# Can't print web pages on Firefox anymore



## Martha Bee (Feb 17, 2011)

I have Mac OS 10.5.8 using Firefox 3.6.13. A few weeks ago, all of a sudden I was unable to print anything off the internet, such as a receipt or coupon.









The printer just spits out one blank page. Preview shows a blank page as well. I emptied all caches and cleared browsing history. I think I've tried resetting the printer. Maybe I need to go farther with this somehow, or maybe I need to update my Firefox software.
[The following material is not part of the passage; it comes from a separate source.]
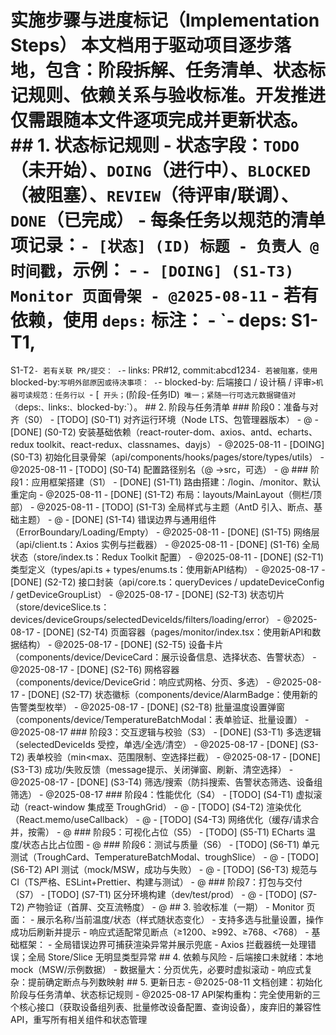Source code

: # 实施步骤与进度标记（Implementation Steps） 本文档用于驱动项目逐步落地，包含：阶段拆解、任务清单、状态标记规则、依赖关系与验收标准。开发推进仅需跟随本文件逐项完成并更新状态。 ## 1. 状态标记规则 - 状态字段：`TODO`（未开始）、`DOING`（进行中）、`BLOCKED`（被阻塞）、`REVIEW`（待评审/联调）、`DONE`（已完成） - 每条任务以规范的清单项记录：`- [状态] (ID) 标题 - 负责人 @时间戳`，示例： - `- [DOING] (S1-T3) Monitor 页面骨架 - @2025-08-11` - 若有依赖，使用 `deps:` 标注： - `- deps: S1-T1,
S1-T2` - 若有关联 PR/提交： - `- links: PR#12,
commit:abcd1234` - 若被阻塞，使用 `blocked-by:` 写明外部原因或待决事项： - `- blocked-by: 后端接口 / 设计稿 / 评审`>机器可读规范：任务行以 `- [` 开头；`(阶段-任务ID)` 唯一；紧随一行可选元数据键值对（`deps:`、`links:`、`blocked-by:`）。 ## 2. 阶段与任务清单 ### 阶段0：准备与对齐（S0） - [TODO] (S0-T1) 对齐运行环境（Node LTS、包管理器版本） - @ - [DONE] (S0-T2) 安装基础依赖（react-router-dom、axios、antd、echarts、redux toolkit、react-redux、classnames、dayjs） - @2025-08-11 - [DOING] (S0-T3) 初始化目录骨架（api/components/hooks/pages/store/types/utils） - @2025-08-11 - [TODO] (S0-T4) 配置路径别名（@ ->src，可选） - @ ### 阶段1：应用框架搭建（S1） - [DONE] (S1-T1) 路由搭建：/login、/monitor、默认重定向 - @2025-08-11 - [DONE] (S1-T2) 布局：layouts/MainLayout（侧栏/顶部） - @2025-08-11 - [TODO] (S1-T3) 全局样式与主题（AntD 引入、断点、基础主题） - @ - [DONE] (S1-T4) 错误边界与通用组件（ErrorBoundary/Loading/Empty） - @2025-08-11 - [DONE] (S1-T5) 网络层（api/client.ts：Axios 实例与拦截器） - @2025-08-11 - [DONE] (S1-T6) 全局状态（store/index.ts：Redux Toolkit 配置） - @2025-08-11 - [DONE] (S2-T1) 类型定义（types/api.ts + types/enums.ts：使用新API结构） - @2025-08-17 - [DONE] (S2-T2) 接口封装（api/core.ts：queryDevices / updateDeviceConfig / getDeviceGroupList） - @2025-08-17 - [DONE] (S2-T3) 状态切片（store/deviceSlice.ts：devices/deviceGroups/selectedDeviceIds/filters/loading/error） - @2025-08-17 - [DONE] (S2-T4) 页面容器（pages/monitor/index.tsx：使用新API和数据结构） - @2025-08-17 - [DONE] (S2-T5) 设备卡片（components/device/DeviceCard：展示设备信息、选择状态、告警状态） - @2025-08-17 - [DONE] (S2-T6) 网格容器（components/device/DeviceGrid：响应式网格、分页、多选） - @2025-08-17 - [DONE] (S2-T7) 状态徽标（components/device/AlarmBadge：使用新的告警类型枚举） - @2025-08-17 - [DONE] (S2-T8) 批量温度设置弹窗（components/device/TemperatureBatchModal：表单验证、批量设置） - @2025-08-17 ### 阶段3：交互逻辑与校验（S3） - [DONE] (S3-T1) 多选逻辑（selectedDeviceIds 受控，单选/全选/清空） - @2025-08-17 - [DONE] (S3-T2) 表单校验（min<max、范围限制、空选择拦截） - @2025-08-17 - [DONE] (S3-T3) 成功/失败反馈（message提示、关闭弹窗、刷新、清空选择） - @2025-08-17 - [DONE] (S3-T4) 筛选/搜索（防抖搜索、告警状态筛选、设备组筛选） - @2025-08-17 ### 阶段4：性能优化（S4） - [TODO] (S4-T1) 虚拟滚动（react-window 集成至 TroughGrid） - @ - [TODO] (S4-T2) 渲染优化（React.memo/useCallback） - @ - [TODO] (S4-T3) 网络优化（缓存/请求合并，按需） - @ ### 阶段5：可视化占位（S5） - [TODO] (S5-T1) ECharts 温度/状态占比占位图 - @ ### 阶段6：测试与质量（S6） - [TODO] (S6-T1) 单元测试（TroughCard、TemperatureBatchModal、troughSlice） - @ - [TODO] (S6-T2) API 测试（mock/MSW，成功与失败） - @ - [TODO] (S6-T3) 规范与CI（TS严格、ESLint+Prettier、构建与测试） - @ ### 阶段7：打包与交付（S7） - [TODO] (S7-T1) 区分环境构建（dev/test/prod） - @ - [TODO] (S7-T2) 产物验证（首屏、交互流畅度） - @ ## 3. 验收标准（一期） - Monitor 页面： - 展示名称/当前温度/状态（样式随状态变化） - 支持多选与批量设置，操作成功后刷新并提示 - 响应式适配常见断点（≥1200、≥992、≥768、<768） - 基础框架： - 全局错误边界可捕获渲染异常并展示兜底 - Axios 拦截器统一处理错误；全局 Store/Slice 无明显类型异常 ## 4. 依赖与风险 - 后端接口未就绪：本地 mock（MSW/示例数据） - 数据量大：分页优先，必要时虚拟滚动 - 响应式复杂：提前确定断点与列数映射 ## 5. 更新日志 - @2025-08-11 文档创建：初始化阶段与任务清单、状态标记规则 - @2025-08-17 API架构重构：完全使用新的三个核心接口（获取设备组列表、批量修改设备配置、查询设备），废弃旧的兼容性API，重写所有相关组件和状态管理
I use a Lexmark X2650, and it works fine in every use (Appleworks, Printing emails, Printing PDF documents, etc.)

thanks for your help!


----------



## sinclair_tm (Mar 11, 2005)

AppleWorks? Now there's an golden oldie. Anywho, I have always had printing issues with Firefox. Try highlighting some text in the area that you want printed. Then when you select print, make sure the check box next to print selected frame is checked, and now you should get what you want out of the printer.


----------



## Martha Bee (Feb 17, 2011)

I went back to using Safari, and can print fine using that. Badda-bing. Problem solved. If on Firefox again, I'll try using the highlight solutions you suggested. Thanks! I'm a golden oldie, too.


----------